Dyer loses in school board primary, still faces ouster

Howard County school board member Allen Dyer, who is battling the board's attempts to oust him, lost his bid for re-election Tuesday, finishing eighth among 14 candidates in a primary in which the top six move on to the November election.

He will likely continue to face the possibility of being removed before his term expires.


Board Chairwoman Sandra French said Wednesday that the panel has no plans to withdraw its request that the state remove Dyer. A board majority voted to have him removed, saying, among other things, that he breached confidentiality requirements and bullied fellow board members.

The matter is before an administrative law judge; hearings are to begin next month.


"The board has not met to even discuss the issue. Currently the case will proceed according to the schedule that was set forth by the judge," French said. "If there is to be any change in our decision, we would have to have a meeting and discuss it."

Dyer said Wednesday that the attempt to oust him might have been part of the reason he lost in the primary.

"I don't think anyone can pinpoint any one reason. Elections are a result of many different factors," Dyer said. "But certainly a very significant, and in my opinion, the most significant contributing factor, is the fact that Janet Siddiqui, Ellen [Flynn] Giles, Frank Aquino and Sandie French voted to have board counsel submit a request to the state board to remove me from the board."

Siddiqui, who was chairman last year when the board requested Dyer's removal, led in Tuesday's primary vote, while Giles finished third. Howard County Board of Elections officials said Wednesday afternoon that absentee and provisional ballots had yet to be counted.


Dyer said he welcomes the administrative hearing, though he had tried to have the matter dismissed. He says the allegations made by the board are unfounded.

Dyer said Siddiqui and Giles should be required to explain under oath their decisions to vote in favor of requesting his removal.

"Let's duke it out and let the public see what they have to say," Dyer said. "If those allegations turned out to be unjustified, that needs to come out. It certainly needs to come out before the general election because ... Giles and Siddiqui have to face the voters in the general election, and I think that before they face the voters, they need to explain what they've done."

Giles said the majority of board members believed they were justified in seeking Dyer's ouster.

"We also agree that everything should come out as the proceedings go forward," she said. "The voters decided what they wanted based on the information they had before them. ... I guess I would concur with him that obviously if we're accountable to the public, the actions by the voters are their opinion of our ability to serve and go forward."

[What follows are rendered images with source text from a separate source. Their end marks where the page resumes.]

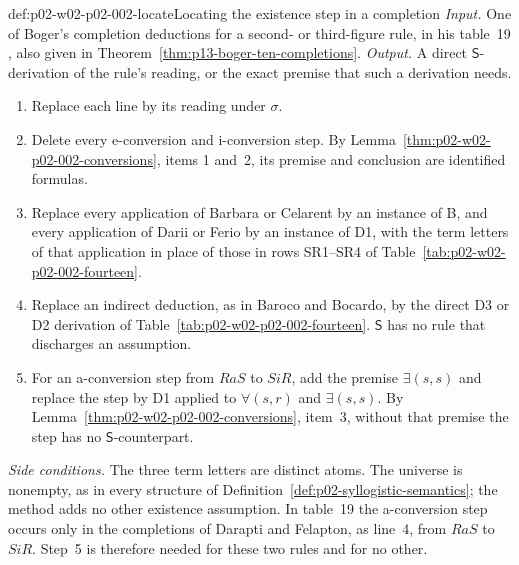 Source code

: \begin{hbmethod}{def:p02-w02-p02-002-locate}{Locating the existence step in a completion}
\emph{Input.} One of Boger's completion deductions for a second- or
third-figure rule, in his table~19
\cite[p.~187]{Boger2004UnderlyingLogic}, also given in
Theorem~\ref{thm:p13-boger-ten-completions}.
\emph{Output.} A direct \(\mathsf S\)-derivation of the rule's reading, or
the exact premise that such a derivation needs.
\begin{enumerate}
\item Replace each line by its reading under \(\sigma\).
\item Delete every e-conversion and i-conversion step. By
 Lemma~\ref{thm:p02-w02-p02-002-conversions}, items 1 and~2, its premise and
 conclusion are identified formulas.
\item Replace every application of Barbara or Celarent by an instance of
 B, and every application of Darii or Ferio by an instance of D1, with the
 term letters of that application in place of those in rows SR1--SR4 of
 Table~\ref{tab:p02-w02-p02-002-fourteen}.
\item Replace an indirect deduction, as in Baroco and Bocardo, by the
 direct D3 or D2 derivation of Table~\ref{tab:p02-w02-p02-002-fourteen}.
 \(\mathsf S\) has no rule that discharges an assumption.
\item For an a-conversion step from \(RaS\) to \(SiR\), add the premise
 \(\exists(s,s)\) and replace the step by D1 applied to \(\forall(s,r)\)
 and \(\exists(s,s)\). By Lemma~\ref{thm:p02-w02-p02-002-conversions},
 item~3, without that premise the step has no \(\mathsf S\)-counterpart.
\end{enumerate}
\emph{Side conditions.} The three term letters are distinct atoms. The
universe is nonempty, as in every structure of
Definition~\ref{def:p02-syllogistic-semantics}; the method adds no other
existence assumption. In table~19 the a-conversion step occurs only in the
completions of Darapti and Felapton, as line~4, from \(RaS\) to \(SiR\).
Step~5 is therefore needed for these two rules and for no other.
\end{hbmethod}

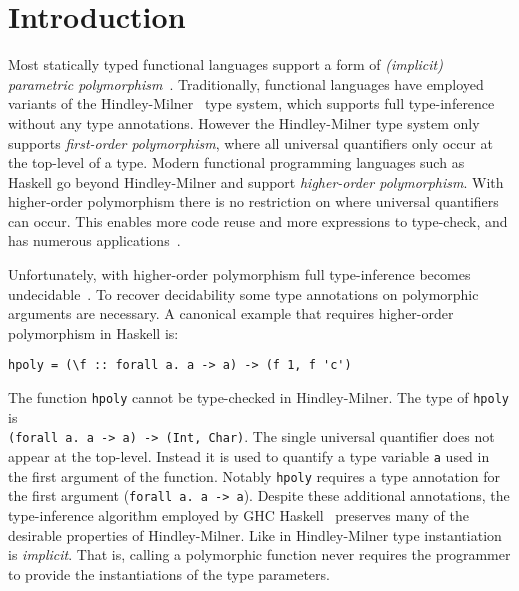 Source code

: \section{Introduction}

Most statically typed functional languages support a form of
\emph{(implicit) parametric polymorphism}~\cite{reynolds1983types}.
Traditionally, functional languages have employed variants of the
Hindley-Milner~\cite{hindley1969principal,milner1978theory,damas1982principal}
type system, which supports full type-inference without any type annotations.
However the Hindley-Milner type system only supports \emph{first-order
polymorphism}, where all universal quantifiers only occur at the top-level
of a type.  Modern functional programming languages such as Haskell go beyond
Hindley-Milner and support \emph{higher-order polymorphism}. With higher-order
polymorphism there is no restriction on where universal quantifiers can occur.
This enables more code reuse and more expressions to type-check, and has
numerous applications~\cite{jones1995functional,gill1993short,launchbury1995state,lammel2003scrap}.

Unfortunately, with higher-order polymorphism full type-inference becomes
undecidable~\cite{wells1999typability}. To recover decidability some type annotations 
on polymorphic arguments
are necessary. 
A canonical example that requires higher-order polymorphism in Haskell is:
\begin{verbatim}
hpoly = (\f :: forall a. a -> a) -> (f 1, f 'c')
\end{verbatim}
The function \verb|hpoly| cannot be
type-checked in Hindley-Milner.  The type of \verb|hpoly| is \\
\verb|(forall a. a -> a) -> (Int, Char)|. The single universal quantifier
does not appear at the top-level. Instead it is used to quantify a
type variable \verb|a| used in the first argument of the
function.
Notably \verb|hpoly| requires a type annotation for the first
argument (\verb|forall a. a -> a|). 
Despite these additional annotations,
the type-inference algorithm employed by GHC Haskell~\cite{jones2007practical} preserves 
many of the desirable properties of Hindley-Milner. 
Like in Hindley-Milner type instantiation is \emph{implicit}. That is,
calling a polymorphic function never requires the programmer to 
provide the instantiations of the type parameters.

The personality clashes and infighting led to calls by community groups for board members to resolve their differences or step down.

Challengers had said during the primary campaign that they would work to improve the tenor of discussion, while incumbents argued that despite their differences, they preside over an effective system.

Siddiqui said of advancing to the general election, "I am pleased with the results so far, and I'm looking forward to continuing my work on the board for the children of Howard County."


Several newcomers made strong bids to gain one of the three school board seats up for election. Coming in second was Ann De Lacy, former president of the Howard County Education Association, a teachers union. Jackie Scott was fourth.

"It says to me that the voters are looking for a change in the Board of Education," De Lacy said.

Challengers David Gertler and Robert Ballinger, who ran unsuccessfully in the last school board election, were in fifth and sixth place, respectively.

"I'm truly honored to receive so much support from the community in this important election," Gertler said. "Meeting people from across the county and discussing ideas to improve our schools has been a wonderful experience."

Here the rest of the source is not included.